Cookie exchange dropout
It’s the Christmas season and I’ve been asked at least three times to bake cookies for worthy causes—The teachers! The kids! The party!
And each time I get asked, I either ignore the request or smile politely and offer to donate bakery cookies. At this point in my life, the only person I’d willfully bake cookies for is God himself, and only if the heavens open and I get the request directly from on High.
I don’t know when I turned into a cranky, non-baking bitch, but I’ve left my cookie sheets and cooling racks behind me.
Before I had kids, I made holiday cookies and occasionally baked molasses, ranger, oatmeal, or chocolate chip cookies during the year. When my son was an infant, I remember baking cookies for E’s office mates and packaging them in pretty bags. There were a few times during the preschool years where I willingly trashed my kitchen in the name of holiday tradition, trying not to lose my cool as I guided my kids through the rigors of rolling out dough and using cookie cutters of various shapes.
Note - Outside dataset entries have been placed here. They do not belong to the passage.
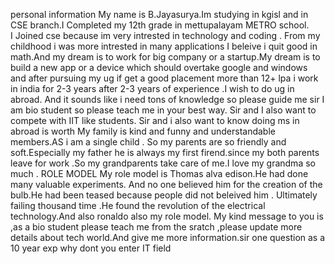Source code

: personal information
         My name is B.Jayasurya.Im studying in kgisl and in CSE branch.I Completed my 12th grade in mettupalayam METRO school.  
         I Joined cse because im very intrested in technology and coding . From my childhood i was more intrested in many applications
         I beleive i quit good in math.And my dream is to work for big company or a startup.My dream is to build a new app or a device 
         which should overtake google and windows and after pursuing my ug if get a good placement more than 12+ lpa i work in india for 2-3 years
         after 2-3 years of experience .I wish to do ug in abroad. And it sounds like i need tons of knowledge so please guide me sir
         I am bio student so please teach me in your best way. Sir and I also want to compete with IIT like students.
         Sir and i also want to know doing ms in abroad is worth
                          My family is  kind and funny and understandable members.AS i am a single child . So my parents are so
friendly and soft.Especially my father he is always my first firend.since my both parents leave for work .So my grandparents
take care of me.I love my grandma so much . 
ROLE MODEL
       My role model is Thomas alva edison.He had done many valuable experiments. And no one believed him for the creation
       of the bulb.He had been teased because people did not beleived him . Ultimately failing thousand time .He found the 
       revolution of the electrical technology.And also ronaldo also my role model.
         My kind message to you is ,as a bio student please teach me from the sratch ,please update more details about tech world.And give me more information.sir one question as a 10 year exp why dont you enter IT field
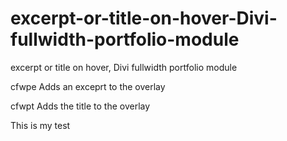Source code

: # excerpt-or-title-on-hover-Divi-fullwidth-portfolio-module
excerpt or title on hover, Divi fullwidth portfolio module


cfwpe Adds an exceprt to the overlay 

cfwpt Adds the title to the overlay



This is my test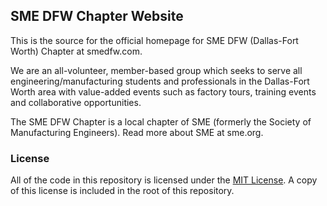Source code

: ## SME DFW Chapter Website

This is the source for the official homepage for SME DFW (Dallas-Fort Worth)
Chapter at smedfw.com.

We are an all-volunteer, member-based group which seeks to serve all
engineering/manufacturing students and professionals in the Dallas-Fort Worth
area with value-added events such as factory tours, training events and
collaborative opportunities.

The SME DFW Chapter is a local chapter of SME (formerly the Society of
Manufacturing Engineers). Read more about SME at sme.org.

### License

All of the code in this repository is licensed under the [MIT License](https://choosealicense.com/licenses/mit/).
A copy of this license is included in the root of this repository.
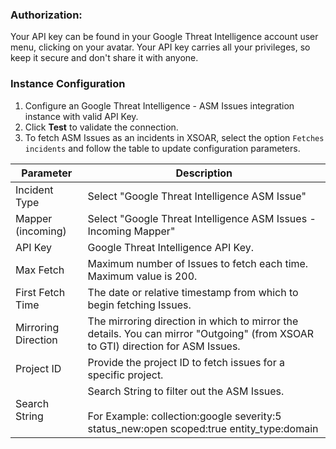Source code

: ### Authorization:

Your API key can be found in your Google Threat Intelligence account user menu, clicking on your avatar.
Your API key carries all your privileges, so keep it secure and don't share it with anyone.

### Instance Configuration

1. Configure an Google Threat Intelligence - ASM Issues integration instance with valid API Key.
2. Click **Test** to validate the connection.
3. To fetch ASM Issues as an incidents in XSOAR, select the option `Fetches incidents` and follow the table to update configuration parameters.

| **Parameter** | **Description** |
| --- | --- |
| Incident Type | Select "Google Threat Intelligence ASM Issue"|
| Mapper (incoming) | Select "Google Threat Intelligence ASM Issues - Incoming Mapper"|
| API Key | Google Threat Intelligence API Key. |
| Max Fetch | Maximum number of Issues to fetch each time. Maximum value is 200. |
| First Fetch Time | The date or relative timestamp from which to begin fetching Issues.|
| Mirroring Direction | The mirroring direction in which to mirror the details. You can mirror "Outgoing" \(from XSOAR to GTI\) direction for ASM Issues. |
| Project ID | Provide the project ID to fetch issues for a specific project. |
| Search String | Search String to filter out the ASM Issues.<br/><br/>For Example: collection:google severity:5 status_new:open scoped:true entity_type:domain |
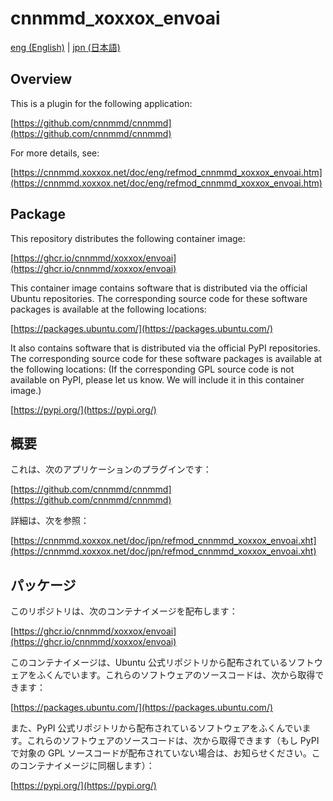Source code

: # cnnmmd_xoxxox_envoai

[eng (English)](#Overview) | [jpn (日本語)](#概要)

## Overview

This is a plugin for the following application:

[https://github.com/cnnmmd/cnnmmd](https://github.com/cnnmmd/cnnmmd)

For more details, see:

[https://cnnmmd.xoxxox.net/doc/eng/refmod_cnnmmd_xoxxox_envoai.htm](https://cnnmmd.xoxxox.net/doc/eng/refmod_cnnmmd_xoxxox_envoai.htm)

## Package

This repository distributes the following container image:

[https://ghcr.io/cnnmmd/xoxxox/envoai](https://ghcr.io/cnnmmd/xoxxox/envoai)

This container image contains software that is distributed via the official Ubuntu repositories. The corresponding source code for these software packages is available at the following locations:

[https://packages.ubuntu.com/](https://packages.ubuntu.com/)

It also contains software that is distributed via the official PyPI repositories. The corresponding source code for these software packages is available at the following locations: (If the corresponding GPL source code is not available on PyPI, please let us know. We will include it in this container image.)

[https://pypi.org/](https://pypi.org/)

## 概要

これは、次のアプリケーションのプラグインです：

[https://github.com/cnnmmd/cnnmmd](https://github.com/cnnmmd/cnnmmd)

詳細は、次を参照：

[https://cnnmmd.xoxxox.net/doc/jpn/refmod_cnnmmd_xoxxox_envoai.xht](https://cnnmmd.xoxxox.net/doc/jpn/refmod_cnnmmd_xoxxox_envoai.xht)

## パッケージ

このリポジトリは、次のコンテナイメージを配布します：

[https://ghcr.io/cnnmmd/xoxxox/envoai](https://ghcr.io/cnnmmd/xoxxox/envoai)

このコンテナイメージは、Ubuntu 公式リポジトリから配布されているソフトウェアをふくんでいます。これらのソフトウェアのソースコードは、次から取得できます：

[https://packages.ubuntu.com/](https://packages.ubuntu.com/)

また、PyPI 公式リポジトリから配布されているソフトウェアをふくんでいます。これらのソフトウェアのソースコードは、次から取得できます（もし PyPI で対象の GPL ソースコードが配布されていない場合は、お知らせください。このコンテナイメージに同梱します）：

[https://pypi.org/](https://pypi.org/)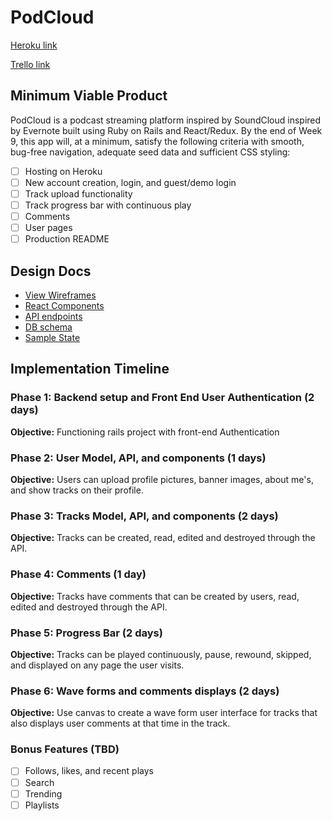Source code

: # PodCloud

[Heroku link][heroku]

[Trello link][trello]

[heroku]: http://www.herokuapp.com
[trello]: https://trello.com

## Minimum Viable Product

PodCloud is a podcast streaming platform inspired by SoundCloud inspired by Evernote built using Ruby on Rails and React/Redux.  By the end of Week 9, this app will, at a minimum, satisfy the following criteria with smooth, bug-free navigation, adequate seed data and sufficient CSS styling:

- [ ] Hosting on Heroku
- [ ] New account creation, login, and guest/demo login
- [ ] Track upload functionality
- [ ] Track progress bar with continuous play
- [ ] Comments
- [ ] User pages
- [ ] Production README

## Design Docs
* [View Wireframes][wireframes]
* [React Components][components]
* [API endpoints][api-endpoints]
* [DB schema][schema]
* [Sample State][sample-state]

[wireframes]: docs/wireframes
[components]: docs/component-hierarchy.md
[sample-state]: docs/sample-state.md
[api-endpoints]: docs/api-endpoints.md
[schema]: docs/schema.md

## Implementation Timeline

### Phase 1: Backend setup and Front End User Authentication (2 days)

**Objective:** Functioning rails project with front-end Authentication

### Phase 2: User Model, API, and components (1 days)

**Objective:** Users can upload profile pictures, banner images, about me's, and show tracks on their profile.

### Phase 3: Tracks Model, API, and components (2 days)

**Objective:** Tracks can be created, read, edited and destroyed through
the API.

### Phase 4: Comments (1 day)

**Objective:** Tracks have comments that can be created by users, read, edited and destroyed through the API.

### Phase 5: Progress Bar (2 days)

**Objective:** Tracks can be played continuously, pause, rewound, skipped, and displayed on any page the user visits.

### Phase 6: Wave forms and comments displays (2 days)

**Objective:** Use canvas to create a wave form user interface for tracks that also displays user comments at that time in the track.

### Bonus Features (TBD)
- [ ] Follows, likes, and recent plays
- [ ] Search
- [ ] Trending
- [ ] Playlists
Following that, there was a brief interlude when I swore off cutout cookies and pledged only to make drop cookies but even the drop cookies dropped off my menu after a while. When my circle of friends hosted cookie exchanges, I was the only one to say “No thanks,” though one year, desperate to join the fun, I made chocolate covered pretzels.
My philosophy about the holidays in recent years is that if you wait long enough, some Martha Stewart wannabe in your circle will give you a home-baked handout. If not, enjoy the cookies at the holiday parties but don’t expect me to bake any at home.
I’m mean, I know.
And I feel guilty too. Guilty that my kids are living a cookie-free existence at home, that I have failed the June Cleaver litmus test, that I will forever be remembered as a selfish writer who typed all day but never creamed sugar and butter, tossed in eggs and vanilla, stirred in the dry ingredients, and turned the kitchen into a big sweet-smelling Happy Place for a few hours. It’s just that the mixing, the dropping, the endless baking and cooling and cleanup takes me to a Big Flour-Covered Unhappy Place.
But I miss my mom’s cookies, especially the big chewy molasses ones. This year I may break down and bake some cookies on Christmas Eve day and give my kids a happy holiday memory.
“Remember that time mom made cookies?”
There’s more than one way to become a legend in your own time. Bake cookies every year, and it’s expected and taken for granted. Bake once in a blue moon, and you become a Goddess.
Copyright 2006 Veronica McCabe Deschambault. All rights reserved. www.v-grrrl.com
December 13, 2006
Reader Comments (16)
You are going to heaven for your hard work on the Moravian ginger cookies. Me, I'm going to the bakery! ; )
Hmmm.This may be one of those things you only get to dream about... : )
:)
E-mail me!
--->sooooooooo true!
Also applies for house cleaning and cooking (I've tested it).
:-)
p.s. OK, OK, we're not into a baking mood. But how about some cookie recipes in case "the heavens open"?
I BAKE! Lots of cookies. Admit it, V. I *am* your goddess. I've already made my Christmas cookies and they are snugly stowed in my freezer: frosted orange drops, chocolate frosted oatmeal bars, peanut blossoms, Croatian nuthorns, date-oatmeal cookies...all waiting for the holiday. And my Friendship Fruit is getting ready for cakes.
And besides, store-bought are just as delicious, right?